Start of Data to examine

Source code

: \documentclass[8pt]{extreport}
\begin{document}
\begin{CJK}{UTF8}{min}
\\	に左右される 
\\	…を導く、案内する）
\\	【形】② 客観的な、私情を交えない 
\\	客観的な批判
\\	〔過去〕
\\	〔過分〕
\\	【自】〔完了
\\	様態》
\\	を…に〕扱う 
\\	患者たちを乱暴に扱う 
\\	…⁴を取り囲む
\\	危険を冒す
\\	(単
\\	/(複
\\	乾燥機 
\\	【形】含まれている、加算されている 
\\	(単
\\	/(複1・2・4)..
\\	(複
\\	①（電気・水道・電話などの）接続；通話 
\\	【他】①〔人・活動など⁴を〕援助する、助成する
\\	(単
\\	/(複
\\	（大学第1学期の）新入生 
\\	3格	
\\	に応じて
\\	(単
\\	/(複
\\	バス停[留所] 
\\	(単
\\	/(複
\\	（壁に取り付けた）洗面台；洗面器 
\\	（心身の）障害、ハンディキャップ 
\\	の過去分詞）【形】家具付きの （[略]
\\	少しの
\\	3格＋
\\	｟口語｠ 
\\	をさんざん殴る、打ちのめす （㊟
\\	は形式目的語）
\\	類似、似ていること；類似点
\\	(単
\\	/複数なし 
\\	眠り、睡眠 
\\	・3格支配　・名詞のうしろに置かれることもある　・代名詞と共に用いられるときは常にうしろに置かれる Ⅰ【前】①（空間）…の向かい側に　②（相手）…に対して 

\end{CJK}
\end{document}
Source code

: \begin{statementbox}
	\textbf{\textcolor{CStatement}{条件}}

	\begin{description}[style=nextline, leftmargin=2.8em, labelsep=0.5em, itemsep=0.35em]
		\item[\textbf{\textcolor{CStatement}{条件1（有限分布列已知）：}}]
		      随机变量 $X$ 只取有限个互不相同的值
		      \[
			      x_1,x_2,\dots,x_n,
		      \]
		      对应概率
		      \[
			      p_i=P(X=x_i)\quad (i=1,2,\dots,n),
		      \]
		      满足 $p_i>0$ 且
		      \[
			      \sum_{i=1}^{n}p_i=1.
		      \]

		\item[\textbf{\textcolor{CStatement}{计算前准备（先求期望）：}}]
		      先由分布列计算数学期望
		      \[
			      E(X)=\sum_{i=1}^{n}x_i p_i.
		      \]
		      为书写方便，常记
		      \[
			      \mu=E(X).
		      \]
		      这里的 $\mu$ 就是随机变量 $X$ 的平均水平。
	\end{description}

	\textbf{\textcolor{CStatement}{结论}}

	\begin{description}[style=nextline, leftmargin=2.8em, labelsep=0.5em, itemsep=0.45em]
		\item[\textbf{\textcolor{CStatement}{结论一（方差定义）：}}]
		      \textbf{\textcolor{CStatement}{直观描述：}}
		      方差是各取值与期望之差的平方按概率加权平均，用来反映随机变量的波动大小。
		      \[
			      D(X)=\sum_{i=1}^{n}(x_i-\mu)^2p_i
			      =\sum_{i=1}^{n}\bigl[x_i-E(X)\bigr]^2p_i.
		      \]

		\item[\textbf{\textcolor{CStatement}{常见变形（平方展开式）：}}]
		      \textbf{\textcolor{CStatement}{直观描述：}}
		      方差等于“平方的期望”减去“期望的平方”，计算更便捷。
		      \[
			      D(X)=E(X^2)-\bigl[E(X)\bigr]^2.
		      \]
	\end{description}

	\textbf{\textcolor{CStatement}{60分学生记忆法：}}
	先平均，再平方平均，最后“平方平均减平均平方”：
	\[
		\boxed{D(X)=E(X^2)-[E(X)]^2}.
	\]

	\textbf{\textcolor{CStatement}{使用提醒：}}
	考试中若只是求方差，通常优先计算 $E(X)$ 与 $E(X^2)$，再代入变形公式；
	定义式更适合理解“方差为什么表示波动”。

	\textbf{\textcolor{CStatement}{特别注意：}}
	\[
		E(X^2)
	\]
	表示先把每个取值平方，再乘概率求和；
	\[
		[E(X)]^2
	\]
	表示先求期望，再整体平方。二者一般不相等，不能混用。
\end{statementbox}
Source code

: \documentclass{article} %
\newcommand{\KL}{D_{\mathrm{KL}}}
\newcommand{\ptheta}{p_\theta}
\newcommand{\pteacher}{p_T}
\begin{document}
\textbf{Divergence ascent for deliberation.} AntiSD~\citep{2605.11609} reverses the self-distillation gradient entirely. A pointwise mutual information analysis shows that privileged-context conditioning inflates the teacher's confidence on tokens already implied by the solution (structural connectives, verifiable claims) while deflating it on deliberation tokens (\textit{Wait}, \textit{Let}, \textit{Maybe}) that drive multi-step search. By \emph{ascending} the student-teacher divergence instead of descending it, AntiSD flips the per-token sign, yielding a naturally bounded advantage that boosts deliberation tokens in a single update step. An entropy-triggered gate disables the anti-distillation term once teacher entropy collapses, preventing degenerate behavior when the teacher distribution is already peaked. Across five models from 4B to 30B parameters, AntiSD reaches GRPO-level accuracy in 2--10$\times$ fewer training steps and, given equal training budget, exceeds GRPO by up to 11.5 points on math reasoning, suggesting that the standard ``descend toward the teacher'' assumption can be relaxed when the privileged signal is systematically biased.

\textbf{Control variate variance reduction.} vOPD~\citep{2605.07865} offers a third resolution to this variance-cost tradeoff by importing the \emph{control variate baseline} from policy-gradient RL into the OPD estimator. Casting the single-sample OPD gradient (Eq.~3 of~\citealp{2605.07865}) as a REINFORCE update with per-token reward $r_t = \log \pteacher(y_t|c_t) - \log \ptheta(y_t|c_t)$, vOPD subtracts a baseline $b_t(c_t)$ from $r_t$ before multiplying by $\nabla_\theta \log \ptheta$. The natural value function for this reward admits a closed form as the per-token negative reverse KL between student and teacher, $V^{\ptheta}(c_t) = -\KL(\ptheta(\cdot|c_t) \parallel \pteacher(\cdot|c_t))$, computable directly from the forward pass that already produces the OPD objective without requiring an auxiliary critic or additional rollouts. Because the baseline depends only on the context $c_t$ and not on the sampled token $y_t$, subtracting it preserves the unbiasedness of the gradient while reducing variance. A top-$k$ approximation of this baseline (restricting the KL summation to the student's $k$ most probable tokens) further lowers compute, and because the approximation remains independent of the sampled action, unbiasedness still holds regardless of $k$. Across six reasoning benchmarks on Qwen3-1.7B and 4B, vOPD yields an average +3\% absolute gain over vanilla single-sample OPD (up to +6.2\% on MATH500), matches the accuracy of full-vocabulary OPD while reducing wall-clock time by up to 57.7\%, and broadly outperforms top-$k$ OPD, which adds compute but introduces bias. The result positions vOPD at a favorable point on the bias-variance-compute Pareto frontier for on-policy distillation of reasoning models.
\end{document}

End of Data to examine

To do: Restate every entry word for word.

Final answer:
Source code

: \documentclass[8pt]{extreport}
\begin{document}
\begin{CJK}{UTF8}{min}
\\	に左右される 
\\	…を導く、案内する）
\\	【形】② 客観的な、私情を交えない 
\\	客観的な批判
\\	〔過去〕
\\	〔過分〕
\\	【自】〔完了
\\	様態》
\\	を…に〕扱う 
\\	患者たちを乱暴に扱う 
\\	…⁴を取り囲む
\\	危険を冒す
\\	(単
\\	/(複
\\	乾燥機 
\\	【形】含まれている、加算されている 
\\	(単
\\	/(複1・2・4)..
\\	(複
\\	①（電気・水道・電話などの）接続；通話 
\\	【他】①〔人・活動など⁴を〕援助する、助成する
\\	(単
\\	/(複
\\	（大学第1学期の）新入生 
\\	3格	
\\	に応じて
\\	(単
\\	/(複
\\	バス停[留所] 
\\	(単
\\	/(複
\\	（壁に取り付けた）洗面台；洗面器 
\\	（心身の）障害、ハンディキャップ 
\\	の過去分詞）【形】家具付きの （[略]
\\	少しの
\\	3格＋
\\	｟口語｠ 
\\	をさんざん殴る、打ちのめす （㊟
\\	は形式目的語）
\\	類似、似ていること；類似点
\\	(単
\\	/複数なし 
\\	眠り、睡眠 
\\	・3格支配　・名詞のうしろに置かれることもある　・代名詞と共に用いられるときは常にうしろに置かれる Ⅰ【前】①（空間）…の向かい側に　②（相手）…に対して 

\end{CJK}
\end{document}
Source code

: \begin{statementbox}
	\textbf{\textcolor{CStatement}{条件}}

	\begin{description}[style=nextline, leftmargin=2.8em, labelsep=0.5em, itemsep=0.35em]
		\item[\textbf{\textcolor{CStatement}{条件1（有限分布列已知）：}}]
		      随机变量 $X$ 只取有限个互不相同的值
		      \[
			      x_1,x_2,\dots,x_n,
		      \]
		      对应概率
		      \[
			      p_i=P(X=x_i)\quad (i=1,2,\dots,n),
		      \]
		      满足 $p_i>0$ 且
		      \[
			      \sum_{i=1}^{n}p_i=1.
		      \]

		\item[\textbf{\textcolor{CStatement}{计算前准备（先求期望）：}}]
		      先由分布列计算数学期望
		      \[
			      E(X)=\sum_{i=1}^{n}x_i p_i.
		      \]
		      为书写方便，常记
		      \[
			      \mu=E(X).
		      \]
		      这里的 $\mu$ 就是随机变量 $X$ 的平均水平。
	\end{description}

	\textbf{\textcolor{CStatement}{结论}}

	\begin{description}[style=nextline, leftmargin=2.8em, labelsep=0.5em, itemsep=0.45em]
		\item[\textbf{\textcolor{CStatement}{结论一（方差定义）：}}]
		      \textbf{\textcolor{CStatement}{直观描述：}}
		      方差是各取值与期望之差的平方按概率加权平均，用来反映随机变量的波动大小。
		      \[
			      D(X)=\sum_{i=1}^{n}(x_i-\mu)^2p_i
			      =\sum_{i=1}^{n}\bigl[x_i-E(X)\bigr]^2p_i.
		      \]

		\item[\textbf{\textcolor{CStatement}{常见变形（平方展开式）：}}]
		      \textbf{\textcolor{CStatement}{直观描述：}}
		      方差等于“平方的期望”减去“期望的平方”，计算更便捷。
		      \[
			      D(X)=E(X^2)-\bigl[E(X)\bigr]^2.
		      \]
	\end{description}

	\textbf{\textcolor{CStatement}{60分学生记忆法：}}
	先平均，再平方平均，最后“平方平均减平均平方”：
	\[
		\boxed{D(X)=E(X^2)-[E(X)]^2}.
	\]

	\textbf{\textcolor{CStatement}{使用提醒：}}
	考试中若只是求方差，通常优先计算 $E(X)$ 与 $E(X^2)$，再代入变形公式；
	定义式更适合理解“方差为什么表示波动”。

	\textbf{\textcolor{CStatement}{特别注意：}}
	\[
		E(X^2)
	\]
	表示先把每个取值平方，再乘概率求和；
	\[
		[E(X)]^2
	\]
	表示先求期望，再整体平方。二者一般不相等，不能混用。
\end{statementbox}
Source code

: \documentclass{article} %
\newcommand{\KL}{D_{\mathrm{KL}}}
\newcommand{\ptheta}{p_\theta}
\newcommand{\pteacher}{p_T}
\begin{document}
\textbf{Divergence ascent for deliberation.} AntiSD~\citep{2605.11609} reverses the self-distillation gradient entirely. A pointwise mutual information analysis shows that privileged-context conditioning inflates the teacher's confidence on tokens already implied by the solution (structural connectives, verifiable claims) while deflating it on deliberation tokens (\textit{Wait}, \textit{Let}, \textit{Maybe}) that drive multi-step search. By \emph{ascending} the student-teacher divergence instead of descending it, AntiSD flips the per-token sign, yielding a naturally bounded advantage that boosts deliberation tokens in a single update step. An entropy-triggered gate disables the anti-distillation term once teacher entropy collapses, preventing degenerate behavior when the teacher distribution is already peaked. Across five models from 4B to 30B parameters, AntiSD reaches GRPO-level accuracy in 2--10$\times$ fewer training steps and, given equal training budget, exceeds GRPO by up to 11.5 points on math reasoning, suggesting that the standard ``descend toward the teacher'' assumption can be relaxed when the privileged signal is systematically biased.

\textbf{Control variate variance reduction.} vOPD~\citep{2605.07865} offers a third resolution to this variance-cost tradeoff by importing the \emph{control variate baseline} from policy-gradient RL into the OPD estimator. Casting the single-sample OPD gradient (Eq.~3 of~\citealp{2605.07865}) as a REINFORCE update with per-token reward $r_t = \log \pteacher(y_t|c_t) - \log \ptheta(y_t|c_t)$, vOPD subtracts a baseline $b_t(c_t)$ from $r_t$ before multiplying by $\nabla_\theta \log \ptheta$. The natural value function for this reward admits a closed form as the per-token negative reverse KL between student and teacher, $V^{\ptheta}(c_t) = -\KL(\ptheta(\cdot|c_t) \parallel \pteacher(\cdot|c_t))$, computable directly from the forward pass that already produces the OPD objective without requiring an auxiliary critic or additional rollouts. Because the baseline depends only on the context $c_t$ and not on the sampled token $y_t$, subtracting it preserves the unbiasedness of the gradient while reducing variance. A top-$k$ approximation of this baseline (restricting the KL summation to the student's $k$ most probable tokens) further lowers compute, and because the approximation remains independent of the sampled action, unbiasedness still holds regardless of $k$. Across six reasoning benchmarks on Qwen3-1.7B and 4B, vOPD yields an average +3\% absolute gain over vanilla single-sample OPD (up to +6.2\% on MATH500), matches the accuracy of full-vocabulary OPD while reducing wall-clock time by up to 57.7\%, and broadly outperforms top-$k$ OPD, which adds compute but introduces bias. The result positions vOPD at a favorable point on the bias-variance-compute Pareto frontier for on-policy distillation of reasoning models.
\end{document}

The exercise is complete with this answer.